# To loop feed or not to loop feed...



## sparky723 (Jul 22, 2008)

Im rewiring an RV park
I have the choice of loop feeding the sites or separately feeding them.
Each have there pros and cons, but wished would YOU do?


----------



## backstay (Feb 3, 2011)

sparky723 said:


> Im rewiring an RV park I have the choice of loop feeding the sites or separately feeding them. Each have there pros and cons, but wished would YOU do?


Peds are made to be looped, I would do it that way( have done it that way).


----------



## sparky723 (Jul 22, 2008)

backstay said:


> Peds are made to be looped, I would do it that way( have done it that way).


I'm not planning on using pedestals but post mounted boxes.
Also if I loop feed then I don't have future individual troubleshooting capability should something go south.


----------



## Cow (Jan 16, 2008)

sparky723 said:


> I'm not planning on using pedestals but post mounted boxes.
> Also if I loop feed then I don't have future individual troubleshooting capability should something go south.


It sounds like your mind is already made up, why even post this question then?


----------



## sparky723 (Jul 22, 2008)

Cow said:


> It sounds like your mind is already made up, why even post this question then?


I was just stating why I like the individual feed over loop feed.
Wanted to hear everyone's option as to why they thought one way is better than the other.


----------



## Cow (Jan 16, 2008)

Like Backstay, I would loop feed pedestals.

Any issues you have with the underground wiring can be found with a locator and pinpointer. I don't see any reason to waste extra wire and breaker spaces to feed the sites individually.


----------



## backstay (Feb 3, 2011)

sparky723 said:


> I'm not planning on using pedestals but post mounted boxes. Also if I loop feed then I don't have future individual troubleshooting capability should something go south.

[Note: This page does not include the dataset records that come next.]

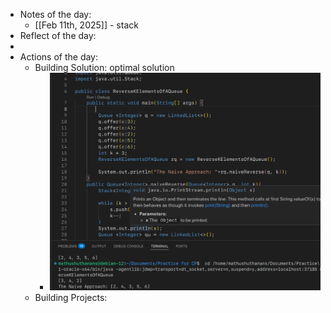 - Notes of the day:
	- [[Feb 11th, 2025]] - stack
- Reflect of the day:
-
- Actions of the day:
	- Building Solution: optimal solution
		- ![image.png](../assets/image_1739194068871_0.png)
	- Building Projects: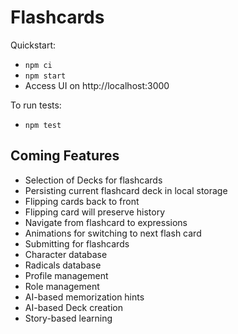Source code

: # Flashcards

Quickstart:
- `npm ci`
- `npm start`
- Access UI on http://localhost:3000

To run tests:
- `npm test`

## Coming Features

- Selection of Decks for flashcards
- Persisting current flashcard deck in local storage
- Flipping cards back to front
- Flipping card will preserve history
- Navigate from flashcard to expressions
- Animations for switching to next flash card
- Submitting for flashcards
- Character database
- Radicals database
- Profile management
- Role management
- AI-based memorization hints
- AI-based Deck creation
- Story-based learning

I have dealt with boxes, posts and conduit. I would never use them again. I put my wiring in conduit in the ground, 90 up into the ped. Troubleshooting is not an issue.


----------



## Bugz11B (May 12, 2013)

Ok I can take the lashing.... What do you mean by loop feed?? I do mostly houses and dont know what a "loop feed" is..


----------



## pete87 (Oct 22, 2012)

Bugz11B said:


> Ok I can take the lashing.... What do you mean by loop feed?? I do mostly houses and dont know what a "loop feed" is..


I only used the term when piping , I might connect two pipe runs together
with a stick of pipe should there be a break / obstruction in the pipe in the slab . Two ways to get there without chopping concrete .


The only Loop Feed I have seen is the Primaries at a race track were fed both ways as a safety issue when running Lites at a night race . There were 11 , 1000a /1200a , Switch Gear Locations .



Pete


----------



## backstay (Feb 3, 2011)

Bugz11B said:


> Ok I can take the lashing.... What do you mean by loop feed?? I do mostly houses and dont know what a "loop feed" is..


Loop feeding a ped is when the feeders come into the ped, land on a set of double lugs and then leave out the bottom to feed the next ped. Really no different than the way you would wire receptacles.


----------



## Bugz11B (May 12, 2013)

pete87 said:


> I only used the term when piping , I might connect two pipe runs together
> with a stick of pipe should there be a break / obstruction in the pipe in the slab . Two ways to get there without chopping concrete .
> 
> 
> ...






backstay said:


> Loop feeding a ped is when the feeders come into the ped, land on a set of double lugs and then leave out the bottom to feed the next ped. Really no different than the way you would wire receptacles.


Thanks both of you, got it now. new term learned.


----------



## pete87 (Oct 22, 2012)

Bugz11B said:


> Thanks both of you, got it now. new term learned.


Careful , the primaries remain Hot if one side is turned off . Both ways need to be off to kill voltage . It is not just a feed through panel .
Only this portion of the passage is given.